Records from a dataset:
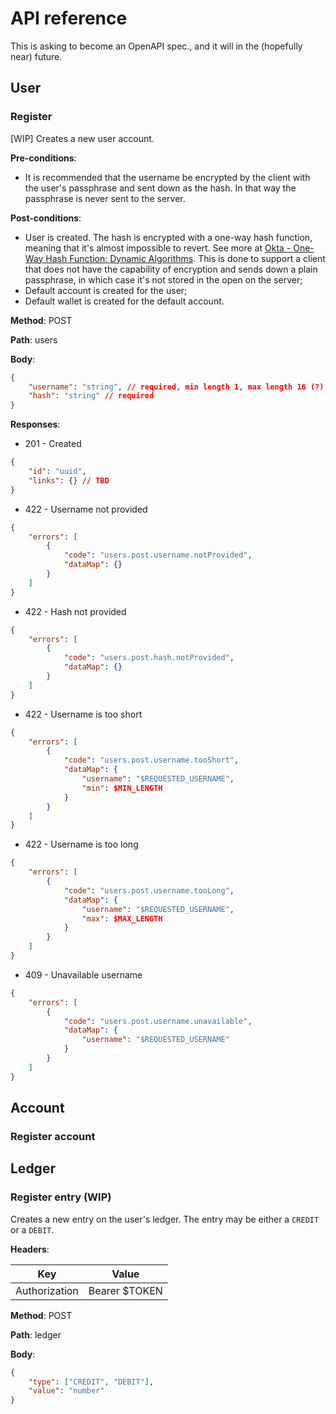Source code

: # API reference

This is asking to become an OpenAPI spec., and it will in the (hopefully near) future.

## User

### Register

[WIP] Creates a new user account. 

**Pre-conditions**:

- It is recommended that the username be encrypted by the client with the user's passphrase and sent down as the hash. In that way the passphrase is never sent to the server.

**Post-conditions**:

- User is created. The hash is encrypted with a one-way hash function, meaning that it's almost impossible to revert. See more at [Okta - One-Way Hash Function: Dynamic Algorithms](https://www.okta.com/identity-101/one-way-hash-function-dynamic-algorithms/).
This is done to support a client that does not have the capability of encryption and sends down a plain passphrase, in which case it's not stored in the open on the server;
- Default account is created for the user;
- Default wallet is created for the default account.

**Method**: POST

**Path**: users

**Body**:

```json
{
    "username": "string", // required, min length 1, max length 16 (?)
    "hash": "string" // required
}
```

**Responses**:

- 201 - Created

```json
{
    "id": "uuid",
    "links": {} // TBD
}
```

- 422 - Username not provided

```json
{
    "errors": [
        {
            "code": "users.post.username.notProvided",
            "dataMap": {}
        }
    ]
}
```

- 422 - Hash not provided

```json
{
    "errors": [
        {
            "code": "users.post.hash.notProvided",
            "dataMap": {}
        }
    ]
}
```

- 422 - Username is too short

```json
{
    "errors": [
        {
            "code": "users.post.username.tooShort",
            "dataMap": {
                "username": "$REQUESTED_USERNAME",
                "min": $MIN_LENGTH
            }
        }
    ]
}
```

- 422 - Username is too long

```json
{
    "errors": [
        {
            "code": "users.post.username.tooLong",
            "dataMap": {
                "username": "$REQUESTED_USERNAME",
                "max": $MAX_LENGTH
            }
        }
    ]
}
```

- 409 - Unavailable username

```json
{
    "errors": [
        {
            "code": "users.post.username.unavailable",
            "dataMap": {
                "username": "$REQUESTED_USERNAME"
            }
        }
    ]
}
```

## Account

### Register account

## Ledger

### Register entry (WIP)

Creates a new entry on the user's ledger. The entry may be either a `CREDIT` or a `DEBIT`.

**Headers**:

| Key | Value |
| --- | --- |
| Authorization | Bearer $TOKEN |

**Method**: POST

**Path**: ledger

**Body**:

```json
{
    "type": ["CREDIT", "DEBIT"],
    "value": "number"
}
```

WORK REQUIRED: Restate every line above exactly, omitting images.

FINISHED TASK:
Source code

: # API reference

This is asking to become an OpenAPI spec., and it will in the (hopefully near) future.

## User

### Register

[WIP] Creates a new user account. 

**Pre-conditions**:

- It is recommended that the username be encrypted by the client with the user's passphrase and sent down as the hash. In that way the passphrase is never sent to the server.

**Post-conditions**:

- User is created. The hash is encrypted with a one-way hash function, meaning that it's almost impossible to revert. See more at [Okta - One-Way Hash Function: Dynamic Algorithms](https://www.okta.com/identity-101/one-way-hash-function-dynamic-algorithms/).
This is done to support a client that does not have the capability of encryption and sends down a plain passphrase, in which case it's not stored in the open on the server;
- Default account is created for the user;
- Default wallet is created for the default account.

**Method**: POST

**Path**: users

**Body**:

```json
{
    "username": "string", // required, min length 1, max length 16 (?)
    "hash": "string" // required
}
```

**Responses**:

- 201 - Created

```json
{
    "id": "uuid",
    "links": {} // TBD
}
```

- 422 - Username not provided

```json
{
    "errors": [
        {
            "code": "users.post.username.notProvided",
            "dataMap": {}
        }
    ]
}
```

- 422 - Hash not provided

```json
{
    "errors": [
        {
            "code": "users.post.hash.notProvided",
            "dataMap": {}
        }
    ]
}
```

- 422 - Username is too short

```json
{
    "errors": [
        {
            "code": "users.post.username.tooShort",
            "dataMap": {
                "username": "$REQUESTED_USERNAME",
                "min": $MIN_LENGTH
            }
        }
    ]
}
```

- 422 - Username is too long

```json
{
    "errors": [
        {
            "code": "users.post.username.tooLong",
            "dataMap": {
                "username": "$REQUESTED_USERNAME",
                "max": $MAX_LENGTH
            }
        }
    ]
}
```

- 409 - Unavailable username

```json
{
    "errors": [
        {
            "code": "users.post.username.unavailable",
            "dataMap": {
                "username": "$REQUESTED_USERNAME"
            }
        }
    ]
}
```

## Account

### Register account

## Ledger

### Register entry (WIP)

Creates a new entry on the user's ledger. The entry may be either a `CREDIT` or a `DEBIT`.

**Headers**:

| Key | Value |
| --- | --- |
| Authorization | Bearer $TOKEN |

**Method**: POST

**Path**: ledger

**Body**:

```json
{
    "type": ["CREDIT", "DEBIT"],
    "value": "number"
}
```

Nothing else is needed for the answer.